In recent years, cybersecurity threats have continued to escalate as an increasing number of devices such as personal computers and mobile devices become interconnected through cloud services, the Internet of Things (IoT), and cloud-based storage. While data accessibility has improved, it has also given rise to a growing range of security vulnerabilities and malicious attacks. Beyond traditional software-based protection such as antivirus programs, hardware-level security, particularly for storage devices, has become a critical line of defense. One commonly adopted approach is hardware-based encryption, such as AES 256-bit encryption, which performs full disk encryption directly within the storage device through an embedded encryption-capable controller. Compared with software-based encryption, hardware encryption offers significantly higher security, making data extraction from encrypted drives extremely difficult without proper authorization.

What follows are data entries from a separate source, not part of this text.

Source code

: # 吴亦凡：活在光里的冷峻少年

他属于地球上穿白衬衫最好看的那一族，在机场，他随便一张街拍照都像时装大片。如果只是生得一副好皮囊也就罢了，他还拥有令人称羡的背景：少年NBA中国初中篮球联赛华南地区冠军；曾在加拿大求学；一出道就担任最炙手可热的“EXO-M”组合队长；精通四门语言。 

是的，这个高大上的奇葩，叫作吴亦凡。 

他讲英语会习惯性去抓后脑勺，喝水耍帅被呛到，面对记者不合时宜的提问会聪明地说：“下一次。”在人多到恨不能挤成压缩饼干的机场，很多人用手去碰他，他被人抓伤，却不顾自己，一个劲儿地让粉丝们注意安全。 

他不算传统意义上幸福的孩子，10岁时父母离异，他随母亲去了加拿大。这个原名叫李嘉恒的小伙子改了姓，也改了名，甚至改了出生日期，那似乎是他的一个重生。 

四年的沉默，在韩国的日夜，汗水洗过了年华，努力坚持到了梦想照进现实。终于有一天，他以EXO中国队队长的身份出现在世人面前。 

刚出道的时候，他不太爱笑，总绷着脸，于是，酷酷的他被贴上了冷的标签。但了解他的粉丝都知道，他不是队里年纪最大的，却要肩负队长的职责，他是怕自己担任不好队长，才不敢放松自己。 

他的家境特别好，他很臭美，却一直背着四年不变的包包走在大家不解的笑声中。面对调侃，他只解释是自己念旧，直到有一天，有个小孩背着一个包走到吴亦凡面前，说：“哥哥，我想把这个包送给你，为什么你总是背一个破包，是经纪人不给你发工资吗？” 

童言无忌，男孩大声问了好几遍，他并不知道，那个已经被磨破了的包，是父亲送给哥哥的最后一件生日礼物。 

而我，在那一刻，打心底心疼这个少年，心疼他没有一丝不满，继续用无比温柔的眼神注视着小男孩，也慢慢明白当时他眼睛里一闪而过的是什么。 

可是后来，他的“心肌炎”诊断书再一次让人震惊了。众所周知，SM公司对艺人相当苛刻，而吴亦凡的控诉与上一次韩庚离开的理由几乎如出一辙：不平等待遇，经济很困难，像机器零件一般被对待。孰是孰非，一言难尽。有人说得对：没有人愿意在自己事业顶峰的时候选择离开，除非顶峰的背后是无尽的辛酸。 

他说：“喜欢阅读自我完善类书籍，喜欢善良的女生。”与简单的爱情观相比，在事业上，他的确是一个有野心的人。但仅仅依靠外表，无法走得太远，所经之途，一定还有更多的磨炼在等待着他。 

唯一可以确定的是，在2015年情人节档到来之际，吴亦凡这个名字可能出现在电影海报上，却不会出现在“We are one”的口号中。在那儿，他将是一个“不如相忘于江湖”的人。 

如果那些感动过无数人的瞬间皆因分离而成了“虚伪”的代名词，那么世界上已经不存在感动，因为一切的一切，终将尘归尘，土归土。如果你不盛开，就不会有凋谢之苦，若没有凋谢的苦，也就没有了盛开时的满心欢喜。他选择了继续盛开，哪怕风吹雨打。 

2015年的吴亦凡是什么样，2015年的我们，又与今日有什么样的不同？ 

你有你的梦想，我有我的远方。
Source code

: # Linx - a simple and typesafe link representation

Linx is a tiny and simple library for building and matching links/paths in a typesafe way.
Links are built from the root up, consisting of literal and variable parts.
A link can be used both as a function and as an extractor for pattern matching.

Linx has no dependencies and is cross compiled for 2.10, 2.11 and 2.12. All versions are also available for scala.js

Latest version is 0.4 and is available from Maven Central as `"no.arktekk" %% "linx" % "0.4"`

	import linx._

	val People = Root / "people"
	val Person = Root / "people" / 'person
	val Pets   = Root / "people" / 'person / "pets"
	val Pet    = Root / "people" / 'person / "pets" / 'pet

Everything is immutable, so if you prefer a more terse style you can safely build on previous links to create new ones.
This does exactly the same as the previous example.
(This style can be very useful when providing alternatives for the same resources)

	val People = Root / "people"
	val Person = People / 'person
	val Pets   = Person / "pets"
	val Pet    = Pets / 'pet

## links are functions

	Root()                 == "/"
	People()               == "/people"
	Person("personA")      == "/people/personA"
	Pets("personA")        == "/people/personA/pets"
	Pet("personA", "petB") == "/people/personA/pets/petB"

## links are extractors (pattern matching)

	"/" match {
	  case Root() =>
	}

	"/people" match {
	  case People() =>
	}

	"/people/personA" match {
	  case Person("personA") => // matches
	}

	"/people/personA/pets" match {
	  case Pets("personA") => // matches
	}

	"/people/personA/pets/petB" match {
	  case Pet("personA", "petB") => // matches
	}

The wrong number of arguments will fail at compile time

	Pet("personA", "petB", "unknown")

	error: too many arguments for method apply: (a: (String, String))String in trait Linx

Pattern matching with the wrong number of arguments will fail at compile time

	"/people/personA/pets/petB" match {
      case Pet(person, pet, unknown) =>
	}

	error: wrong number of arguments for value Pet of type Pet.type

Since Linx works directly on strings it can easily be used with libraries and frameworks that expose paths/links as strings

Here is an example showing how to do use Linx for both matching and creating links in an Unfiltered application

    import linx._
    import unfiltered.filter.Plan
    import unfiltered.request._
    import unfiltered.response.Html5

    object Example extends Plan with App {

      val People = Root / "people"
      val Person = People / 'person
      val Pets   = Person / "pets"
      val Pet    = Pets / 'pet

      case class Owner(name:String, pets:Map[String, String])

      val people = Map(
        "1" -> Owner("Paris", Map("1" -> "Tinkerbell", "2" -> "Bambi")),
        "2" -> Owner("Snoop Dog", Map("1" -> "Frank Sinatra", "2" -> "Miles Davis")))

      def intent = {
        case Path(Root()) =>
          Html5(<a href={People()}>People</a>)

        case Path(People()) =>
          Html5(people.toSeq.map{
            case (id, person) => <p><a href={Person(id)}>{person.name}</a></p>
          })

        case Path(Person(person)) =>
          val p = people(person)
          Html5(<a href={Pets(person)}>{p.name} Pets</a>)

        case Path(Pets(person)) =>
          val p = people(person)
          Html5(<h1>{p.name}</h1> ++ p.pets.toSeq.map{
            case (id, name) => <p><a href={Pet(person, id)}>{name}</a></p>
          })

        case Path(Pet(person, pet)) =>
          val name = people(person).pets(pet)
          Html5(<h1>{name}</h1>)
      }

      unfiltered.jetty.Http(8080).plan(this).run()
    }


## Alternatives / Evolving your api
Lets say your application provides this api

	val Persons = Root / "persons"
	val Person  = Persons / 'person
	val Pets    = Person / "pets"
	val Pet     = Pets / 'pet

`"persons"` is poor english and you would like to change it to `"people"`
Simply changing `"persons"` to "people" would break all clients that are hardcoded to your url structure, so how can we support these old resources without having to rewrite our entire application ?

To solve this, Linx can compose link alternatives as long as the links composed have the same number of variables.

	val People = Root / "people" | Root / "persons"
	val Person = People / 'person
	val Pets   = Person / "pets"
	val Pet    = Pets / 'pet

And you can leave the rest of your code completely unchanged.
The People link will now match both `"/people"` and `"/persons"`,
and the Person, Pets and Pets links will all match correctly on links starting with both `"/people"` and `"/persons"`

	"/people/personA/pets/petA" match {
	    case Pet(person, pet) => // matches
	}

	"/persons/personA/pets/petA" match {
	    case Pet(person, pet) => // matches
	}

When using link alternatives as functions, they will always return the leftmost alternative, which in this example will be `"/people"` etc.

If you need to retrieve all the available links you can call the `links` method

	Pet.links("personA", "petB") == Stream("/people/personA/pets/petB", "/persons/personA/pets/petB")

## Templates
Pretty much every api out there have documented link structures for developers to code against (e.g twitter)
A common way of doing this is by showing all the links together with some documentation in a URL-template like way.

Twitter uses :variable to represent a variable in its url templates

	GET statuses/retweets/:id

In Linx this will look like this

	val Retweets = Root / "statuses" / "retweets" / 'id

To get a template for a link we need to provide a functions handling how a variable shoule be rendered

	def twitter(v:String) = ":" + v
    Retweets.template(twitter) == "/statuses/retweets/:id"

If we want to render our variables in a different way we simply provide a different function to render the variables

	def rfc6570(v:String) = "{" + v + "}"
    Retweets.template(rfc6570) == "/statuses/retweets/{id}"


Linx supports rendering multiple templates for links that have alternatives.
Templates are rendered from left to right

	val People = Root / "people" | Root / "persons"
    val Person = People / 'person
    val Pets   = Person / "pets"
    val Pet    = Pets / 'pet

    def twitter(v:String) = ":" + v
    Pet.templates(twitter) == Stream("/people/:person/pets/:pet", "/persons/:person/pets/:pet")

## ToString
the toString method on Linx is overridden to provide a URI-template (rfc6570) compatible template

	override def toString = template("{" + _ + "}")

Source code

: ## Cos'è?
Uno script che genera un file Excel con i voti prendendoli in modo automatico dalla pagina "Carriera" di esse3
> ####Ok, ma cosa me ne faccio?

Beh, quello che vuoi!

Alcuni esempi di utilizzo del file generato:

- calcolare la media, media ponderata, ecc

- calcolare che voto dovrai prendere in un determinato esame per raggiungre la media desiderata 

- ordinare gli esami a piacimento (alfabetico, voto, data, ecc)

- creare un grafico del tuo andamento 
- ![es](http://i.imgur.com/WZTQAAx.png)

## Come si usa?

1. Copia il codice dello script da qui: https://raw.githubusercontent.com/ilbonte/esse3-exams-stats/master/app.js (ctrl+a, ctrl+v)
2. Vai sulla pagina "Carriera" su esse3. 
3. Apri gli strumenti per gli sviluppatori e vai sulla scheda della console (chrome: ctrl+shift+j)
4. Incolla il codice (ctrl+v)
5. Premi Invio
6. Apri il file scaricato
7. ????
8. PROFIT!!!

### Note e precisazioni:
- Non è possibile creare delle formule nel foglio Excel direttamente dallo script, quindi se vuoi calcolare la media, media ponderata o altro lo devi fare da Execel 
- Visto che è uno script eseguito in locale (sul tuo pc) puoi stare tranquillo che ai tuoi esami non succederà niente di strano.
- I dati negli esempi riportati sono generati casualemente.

As more storage devices are now equipped with encryption capabilities, an important challenge remains. How can users verify that these encryption mechanisms truly meet security standards and are implemented correctly. To address this, the Trusted Computing Group (TCG) established the Opal Storage Specification. Storage products that comply with the TCG Opal specification perform encryption internally at the device level, delivering stronger data protection compared with software-based encryption. As encryption is handled entirely within the device, it does not impact system performance, consume system resources, or require additional encryption components.
To verify compliance with the TCG Opal specification, we collaborate with ULINK Technology, a well-known test tool developer. By utilizing ULINK’s test tools and the TCG’s test scripts, we perform both TCG Opal Certification Tests and TCG Opal Protocol Tests to verify whether products meet the requirements. These TCG-recognized test tools are applied to validate SATA and NVMe storage devices.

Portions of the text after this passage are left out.